- **Task requirements**: Each line below that includes the word "other" is to be reported.

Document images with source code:
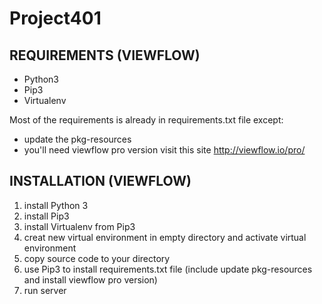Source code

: # Project401

REQUIREMENTS (VIEWFLOW)
------------
 * Python3
 * Pip3
 * Virtualenv 

Most of the requirements is already in requirements.txt file except:

 * update the pkg-resources
 * you'll need viewflow pro version visit this site http://viewflow.io/pro/

INSTALLATION (VIEWFLOW)
------------
 
 1. install Python 3
 2. install Pip3
 3. install Virtualenv from Pip3
 4. creat new virtual environment in empty directory and activate virtual environment
 5. copy source code to your directory
 6. use Pip3 to install requirements.txt file (include update pkg-resources and install viewflow pro version)
 7. run server

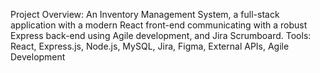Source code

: Project Overview: An Inventory Management System, a full-stack application with a modern React front-end communicating with a robust Express back-end using Agile development, and Jira Scrumboard.
Tools: React, Express.js, Node.js, MySQL, Jira, Figma, External APIs, Agile Development
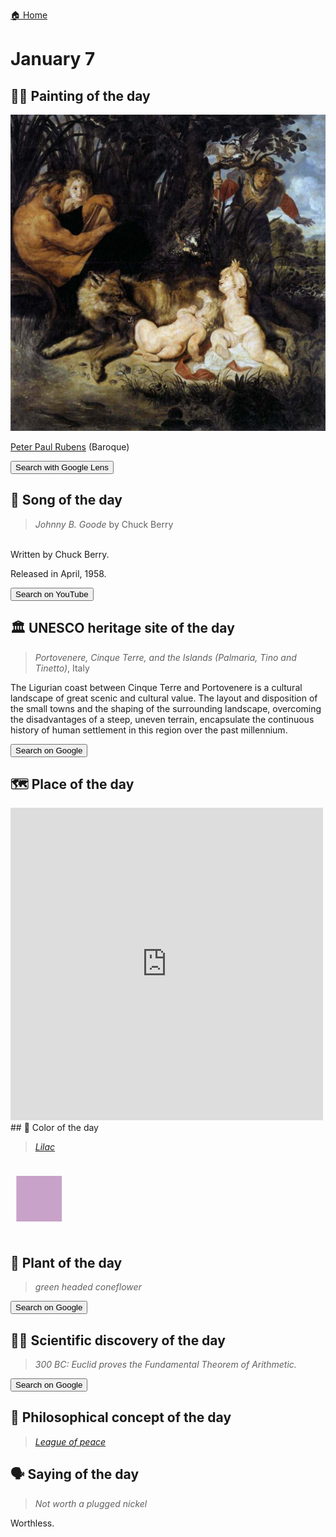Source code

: 
[🏠 Home](../../index.md)

# January 7

## 🧑‍🎨 Painting of the day

<img width="600" src="../img/Peter_Paul_Rubens_7.jpg">

[Peter Paul Rubens](http://en.wikipedia.org/wiki/Peter_Paul_Rubens) (Baroque)

<button class="btn btn-success"
onclick=" window.open('https://lens.google.com/uploadbyurl?url=https://iretes.github.io/one-a-day/data/img/Peter_Paul_Rubens_7.jpg','_blank')">
Search with Google Lens
</button>

## 🎼 Song of the day

> *Johnny B. Goode*
by Chuck Berry

<br />Written by Chuck Berry.

Released in April, 1958.

<button class="btn btn-success"
onclick=" window.open('http://www.youtube.com/search?q=Johnny B. Goode by Chuck Berry','_blank')">
Search on YouTube
</button>

## 🏛️ UNESCO heritage site of the day

> *Portovenere, Cinque Terre, and the Islands (Palmaria, Tino and Tinetto)*, Italy

<p>The Ligurian coast between Cinque Terre and Portovenere is a cultural landscape of great scenic and cultural value. The layout and disposition of the small towns and the shaping of the surrounding landscape, overcoming the disadvantages of a steep, uneven terrain, encapsulate the continuous history of human settlement in this region over the past millennium.</p>

<button class="btn btn-success"
onclick=" window.open('http://www.google.com/search?q=Portovenere, Cinque Terre, and the Islands (Palmaria, Tino and Tinetto)','_blank')">
Search on Google
</button>

## 🗺️ Place of the day

<iframe
src="https://www.mapcrunch.com"
name="mapcrunch"
width="500"
height="500"
allowTransparency="true"
scrolling="no"
frameborder="0"
>
</iframe>
## 🎨 Color of the day

> *[Lilac](https://en.wikipedia.org/wiki/Lilac_(color))*

<div style="color:#C8A2C8; font-size: 100px;">&#9632;</div>

## 🌿 Plant of the day

> *green headed coneflower*

<button class="btn btn-success"
onclick=" window.open('http://www.google.com/search?q=green headed coneflower','_blank')">
Search on Google
</button>

## 🧑‍🔬 Scientific discovery of the day

> *300 BC: Euclid proves the Fundamental Theorem of Arithmetic.*

<button class="btn btn-success"
onclick=" window.open('http://www.google.com/search?q=300 BC: Euclid proves the Fundamental Theorem of Arithmetic.','_blank')"> 
Search on Google
</button>

## 💭 Philosophical concept of the day

> *[League of peace](https://en.wikipedia.org/wiki/League_of_peace)*

## 🗣️ Saying of the day

> *Not worth a plugged nickel*

Worthless.
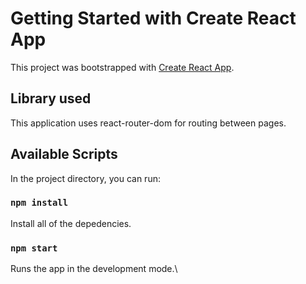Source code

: # Getting Started with Create React App

This project was bootstrapped with [Create React App](https://github.com/facebook/create-react-app).

## Library used

This application uses react-router-dom for routing between pages.

## Available Scripts

In the project directory, you can run:

### `npm install`

Install all of the depedencies.

### `npm start`

Runs the app in the development mode.\
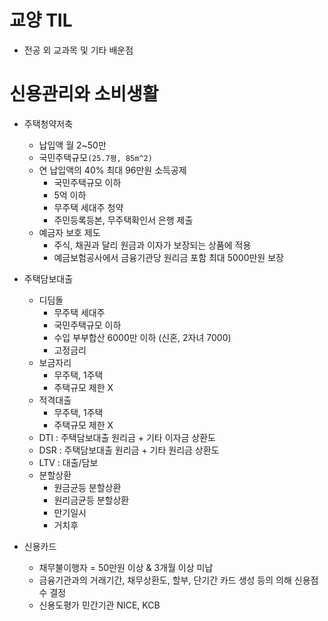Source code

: # 교양 TIL
- 전공 외 교과목 및 기타 배운점
# 신용관리와 소비생활

- 주택청약저축
  - 납입액 월 2~50만
  - 국민주택규모`(25.7평, 85m^2)`
  - 연 납입액의 40% 최대 96만원 소득공제
    - 국민주택규모 이하
    - 5억 이하
    - 무주택 세대주 청약
    - 주민등록등본, 무주택확인서 은행 제출
  - 예금자 보호 제도
    - 주식, 채권과 달리 원금과 이자가 보장되는 상품에 적용
    - 예금보험공사에서 금융기관당 원리금 포함 최대 5000만원 보장

- 주택담보대출
  - 디딤돌
    - 무주택 세대주
    - 국민주택규모 이하
    - 수입 부부합산 6000만 이하 (신혼, 2자녀 7000)
    - 고정금리
  - 보금자리
    - 무주택, 1주택
    - 주택규모 제한 X
  - 적격대출
    - 무주택, 1주택
    - 주택규모 제한 X
  - DTI : 주택담보대출 원리금 + 기타 이자금 상환도
  - DSR : 주택담보대출 원리금 + 기타 원리금 상환도
  - LTV : 대출/담보
  - 분할상환
    - 원금균등 분할상환
    - 원리금균등 분할상환
    - 만기일시
    - 거치후

- 신용카드
  - 채무불이행자 = 50만원 이상 & 3개월 이상 미납
  - 금융기관과의 거래기간, 채무상환도, 할부, 단기간 카드 생성 등의 의해 신용점수 결정
  - 신용도평가 민간기관 NICE, KCB

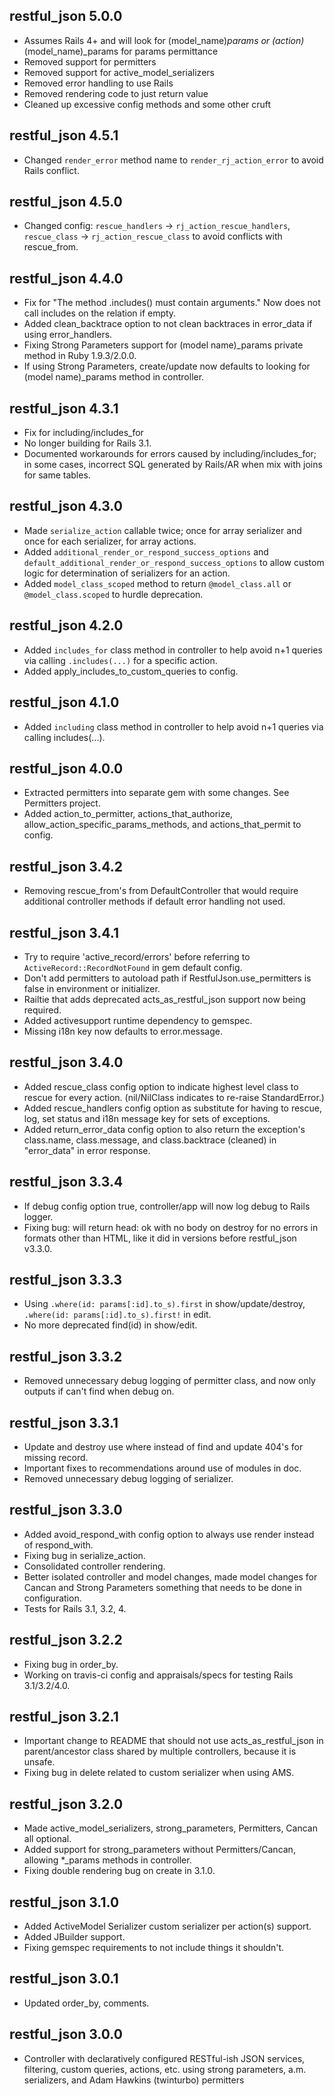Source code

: ## restful_json 5.0.0 ##

* Assumes Rails 4+ and will look for (model_name)_params or (action)_(model_name)_params for params permittance
* Removed support for permitters
* Removed support for active_model_serializers
* Removed error handling to use Rails
* Removed rendering code to just return value
* Cleaned up excessive config methods and some other cruft

## restful_json 4.5.1 ##

* Changed `render_error` method name to `render_rj_action_error` to avoid Rails conflict.

## restful_json 4.5.0 ##

* Changed config: `rescue_handlers` -> `rj_action_rescue_handlers`, `rescue_class` -> `rj_action_rescue_class` to avoid conflicts with rescue_from.

## restful_json 4.4.0 ##

* Fix for "The method .includes() must contain arguments." Now does not call includes on the relation if empty.
* Added clean_backtrace option to not clean backtraces in error_data if using error_handlers.
* Fixing Strong Parameters support for (model name)_params private method in Ruby 1.9.3/2.0.0.
* If using Strong Parameters, create/update now defaults to looking for (model name)_params method in controller.
 
## restful_json 4.3.1 ##

* Fix for including/includes_for
* No longer building for Rails 3.1.
* Documented workarounds for errors caused by including/includes_for; in some cases, incorrect SQL generated by Rails/AR when mix with joins for same tables.

## restful_json 4.3.0 ##

* Made `serialize_action` callable twice; once for array serializer and once for each serializer, for array actions.
* Added `additional_render_or_respond_success_options` and `default_additional_render_or_respond_success_options` to allow custom logic for determination of serializers for an action.
* Added `model_class_scoped` method to return `@model_class.all` or `@model_class.scoped` to hurdle deprecation.

## restful_json 4.2.0 ##

* Added `includes_for` class method in controller to help avoid n+1 queries via calling `.includes(...)` for a specific action.
* Added apply_includes_to_custom_queries to config.

## restful_json 4.1.0 ##

* Added `including` class method in controller to help avoid n+1 queries via calling includes(...).

## restful_json 4.0.0 ##

* Extracted permitters into separate gem with some changes. See Permitters project.
* Added action_to_permitter, actions_that_authorize, allow_action_specific_params_methods, and actions_that_permit to config.

## restful_json 3.4.2 ##

* Removing rescue_from's from DefaultController that would require additional controller methods if default error handling not used.

## restful_json 3.4.1 ##

* Try to require 'active_record/errors' before referring to `ActiveRecord::RecordNotFound` in gem default config.
* Don't add permitters to autoload path if RestfulJson.use_permitters is false in environment or initializer.
* Railtie that adds deprecated acts_as_restful_json support now being required.
* Added activesupport runtime dependency to gemspec.
* Missing i18n key now defaults to error.message.

## restful_json 3.4.0 ##

* Added rescue_class config option to indicate highest level class to rescue for every action. (nil/NilClass indicates to re-raise StandardError.)
* Added rescue_handlers config option as substitute for having to rescue, log, set status and i18n message key for sets of exceptions.
* Added return_error_data config option to also return the exception's class.name, class.message, and class.backtrace (cleaned) in "error_data" in error response.

## restful_json 3.3.4 ##

* If debug config option true, controller/app will now log debug to Rails logger.
* Fixing bug: will return head: ok with no body on destroy for no errors in formats other than HTML, like it did in versions before restful_json v3.3.0.

## restful_json 3.3.3 ##

* Using `.where(id: params[:id].to_s).first` in show/update/destroy, `.where(id: params[:id].to_s).first!` in edit.
* No more deprecated find(id) in show/edit.

## restful_json 3.3.2 ##

* Removed unnecessary debug logging of permitter class, and now only outputs if can't find when debug on.

## restful_json 3.3.1 ##

* Update and destroy use where instead of find and update 404's for missing record.
* Important fixes to recommendations around use of modules in doc.
* Removed unnecessary debug logging of serializer.

## restful_json 3.3.0 ##

* Added avoid_respond_with config option to always use render instead of respond_with.
* Fixing bug in serialize_action.
* Consolidated controller rendering.
* Better isolated controller and model changes, made model changes for Cancan and Strong Parameters something that needs to be done in configuration.
* Tests for Rails 3.1, 3.2, 4.

## restful_json 3.2.2 ##

* Fixing bug in order_by.
* Working on travis-ci config and appraisals/specs for testing Rails 3.1/3.2/4.0.

## restful_json 3.2.1 ##

* Important change to README that should not use acts_as_restful_json in parent/ancestor class shared by multiple controllers, because it is unsafe.
* Fixing bug in delete related to custom serializer when using AMS.

## restful_json 3.2.0 ##

* Made active_model_serializers, strong_parameters, Permitters, Cancan all optional.
* Added support for strong_parameters without Permitters/Cancan, allowing *_params methods in controller.
* Fixing double rendering bug on create in 3.1.0.

## restful_json 3.1.0 ##

* Added ActiveModel Serializer custom serializer per action(s) support.
* Added JBuilder support.
* Fixing gemspec requirements to not include things it shouldn't.

## restful_json 3.0.1 ##

* Updated order_by, comments.

## restful_json 3.0.0 ##

* Controller with declaratively configured RESTful-ish JSON services, filtering, custom queries, actions, etc. using strong parameters, a.m. serializers, and Adam Hawkins (twinturbo) permitters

- **Reply**:
* Cleaned up excessive config methods and some other cruft
* Fixing bug: will return head: ok with no body on destroy for no errors in formats other than HTML, like it did in versions before restful_json v3.3.0.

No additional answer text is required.